The Correct Option is C

Solution and Explanation

Step 1: Understanding the Concept:
Electric flux through a closed surface is a measure of the total number of electric field lines passing through that surface.
Gauss's Law provides a powerful way to calculate this flux without performing complex surface integrals.
It states that the net flux (\(\Phi\)) through any closed Gaussian surface is equal to the net charge enclosed by the surface (\(q_{enclosed}\)) divided by the permittivity of free space (\(\epsilon_0\)).
Crucially, charges located outside the surface contribute zero to the net flux, as any field lines entering the volume from an external charge must also leave it.
The shape or size of the surface does not matter, as long as it is closed; only the magnitude and sign of the internal charges determine the flux.
Key Formula or Approach:
1. Gauss's Law: \[ \Phi = \frac{q_{enclosed}}{\epsilon_0} \]
2. Identification of enclosed charges based on radius \(r\).
Step 2: Detailed Explanation:
We have two point charges: \(Q_1 = +8\,\mu\)C at \(x = 2\text{ cm}\) and \(Q_2 = -2\,\mu\)C at \(x = 4\text{ cm}\).
The spheres are centered at the origin \((0,0)\).
Case 1: Sphere of radius \(R_1 = 3\text{ cm}\)
The charge at \(x = 2\text{ cm}\) is within the radius (\(2<3\)), so it is enclosed.
The charge at \(x = 4\text{ cm}\) is outside the radius (\(4>3\)), so it is not enclosed.
Net enclosed charge \(q_1 = +8\,\mu\)C.
Flux \(\Phi_1 = \frac{8\,\mu\text{C}}{\epsilon_0}\).
Case 2: Sphere of radius \(R_2 = 5\text{ cm}\)
The charge at \(x = 2\text{ cm}\) is within the radius (\(2<5\)), so it is enclosed.
The charge at \(x = 4\text{ cm}\) is also within the radius (\(4<5\)), so it is enclosed.

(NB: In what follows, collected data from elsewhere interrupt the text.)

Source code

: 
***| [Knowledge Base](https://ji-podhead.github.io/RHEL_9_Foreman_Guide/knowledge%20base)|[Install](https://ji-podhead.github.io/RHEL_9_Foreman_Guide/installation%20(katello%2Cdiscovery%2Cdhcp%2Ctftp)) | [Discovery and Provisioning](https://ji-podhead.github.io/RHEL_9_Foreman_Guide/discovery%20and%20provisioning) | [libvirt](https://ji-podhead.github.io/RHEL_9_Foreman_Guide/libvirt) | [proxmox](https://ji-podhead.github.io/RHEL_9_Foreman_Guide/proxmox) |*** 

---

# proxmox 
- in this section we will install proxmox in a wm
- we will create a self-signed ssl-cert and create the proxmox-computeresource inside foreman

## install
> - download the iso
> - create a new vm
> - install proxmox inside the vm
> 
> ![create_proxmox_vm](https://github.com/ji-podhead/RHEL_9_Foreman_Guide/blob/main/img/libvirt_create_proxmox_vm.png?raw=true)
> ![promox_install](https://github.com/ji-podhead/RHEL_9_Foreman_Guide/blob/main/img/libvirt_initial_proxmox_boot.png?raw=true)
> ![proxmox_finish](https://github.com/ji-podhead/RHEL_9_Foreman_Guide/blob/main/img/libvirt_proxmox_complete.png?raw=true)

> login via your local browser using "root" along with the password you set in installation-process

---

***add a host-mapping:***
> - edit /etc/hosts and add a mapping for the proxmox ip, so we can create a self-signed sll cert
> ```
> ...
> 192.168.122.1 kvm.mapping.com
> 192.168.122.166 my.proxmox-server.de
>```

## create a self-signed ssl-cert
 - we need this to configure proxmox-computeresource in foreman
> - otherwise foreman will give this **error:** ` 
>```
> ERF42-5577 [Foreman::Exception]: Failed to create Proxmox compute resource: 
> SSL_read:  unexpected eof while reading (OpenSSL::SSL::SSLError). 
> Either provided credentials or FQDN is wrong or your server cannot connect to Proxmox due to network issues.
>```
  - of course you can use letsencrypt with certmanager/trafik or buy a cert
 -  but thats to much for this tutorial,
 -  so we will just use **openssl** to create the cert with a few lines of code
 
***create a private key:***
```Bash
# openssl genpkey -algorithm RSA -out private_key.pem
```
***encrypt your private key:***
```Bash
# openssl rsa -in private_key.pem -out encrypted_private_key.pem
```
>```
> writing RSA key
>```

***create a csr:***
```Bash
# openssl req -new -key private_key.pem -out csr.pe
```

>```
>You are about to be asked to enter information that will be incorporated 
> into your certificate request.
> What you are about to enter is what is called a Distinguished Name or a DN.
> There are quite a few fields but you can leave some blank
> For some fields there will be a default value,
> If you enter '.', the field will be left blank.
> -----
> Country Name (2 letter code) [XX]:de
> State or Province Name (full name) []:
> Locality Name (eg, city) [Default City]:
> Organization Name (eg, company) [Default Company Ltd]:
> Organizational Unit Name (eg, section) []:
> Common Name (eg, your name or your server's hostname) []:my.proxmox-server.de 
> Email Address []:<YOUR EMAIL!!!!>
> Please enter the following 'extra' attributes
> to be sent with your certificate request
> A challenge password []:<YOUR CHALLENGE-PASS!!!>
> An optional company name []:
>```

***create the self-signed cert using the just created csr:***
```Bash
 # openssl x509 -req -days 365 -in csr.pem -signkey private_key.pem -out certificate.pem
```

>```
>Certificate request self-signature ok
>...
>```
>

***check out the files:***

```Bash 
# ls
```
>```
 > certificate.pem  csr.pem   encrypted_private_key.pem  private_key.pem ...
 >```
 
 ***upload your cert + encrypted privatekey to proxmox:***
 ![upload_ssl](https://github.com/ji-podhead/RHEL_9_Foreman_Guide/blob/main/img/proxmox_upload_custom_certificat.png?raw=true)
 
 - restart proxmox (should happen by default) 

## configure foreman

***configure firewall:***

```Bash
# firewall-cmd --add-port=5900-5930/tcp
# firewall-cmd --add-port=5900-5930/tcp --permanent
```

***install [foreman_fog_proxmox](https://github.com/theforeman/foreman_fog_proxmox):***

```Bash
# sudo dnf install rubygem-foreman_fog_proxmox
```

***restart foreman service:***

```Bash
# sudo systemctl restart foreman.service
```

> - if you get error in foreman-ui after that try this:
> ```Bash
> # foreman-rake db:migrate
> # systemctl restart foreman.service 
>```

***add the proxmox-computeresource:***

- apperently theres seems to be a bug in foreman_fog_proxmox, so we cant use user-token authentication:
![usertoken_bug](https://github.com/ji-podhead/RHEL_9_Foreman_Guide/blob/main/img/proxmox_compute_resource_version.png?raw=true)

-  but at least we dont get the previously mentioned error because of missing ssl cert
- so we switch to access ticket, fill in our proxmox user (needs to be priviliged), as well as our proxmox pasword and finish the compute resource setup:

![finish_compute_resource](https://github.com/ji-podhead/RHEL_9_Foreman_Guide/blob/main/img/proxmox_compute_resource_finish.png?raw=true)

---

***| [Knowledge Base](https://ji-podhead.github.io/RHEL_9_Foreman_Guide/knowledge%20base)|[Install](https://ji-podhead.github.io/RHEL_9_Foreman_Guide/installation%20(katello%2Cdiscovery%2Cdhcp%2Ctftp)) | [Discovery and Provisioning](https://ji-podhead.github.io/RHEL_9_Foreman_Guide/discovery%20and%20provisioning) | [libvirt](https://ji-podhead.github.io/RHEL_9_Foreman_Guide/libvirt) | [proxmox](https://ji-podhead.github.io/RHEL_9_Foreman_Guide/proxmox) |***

Net enclosed charge \(q_2 = +8\,\mu\text{C} + (-2\,\mu\text{C}) = +6\,\mu\)C.
Flux \(\Phi_2 = \frac{6\,\mu\text{C}}{\epsilon_0}\).
Ratio Calculation:
The ratio of fluxes is the ratio of the enclosed charges:
\[ \text{Ratio} = \frac{\Phi_1}{\Phi_2} = \frac{8}{6} \]
Simplifying the fraction by dividing both the numerator and denominator by \(2\):
\[ \text{Ratio} = \frac{4}{3} \]
Step 3: Final Answer:
The ratio of the electric fluxes is \(4 : 3\).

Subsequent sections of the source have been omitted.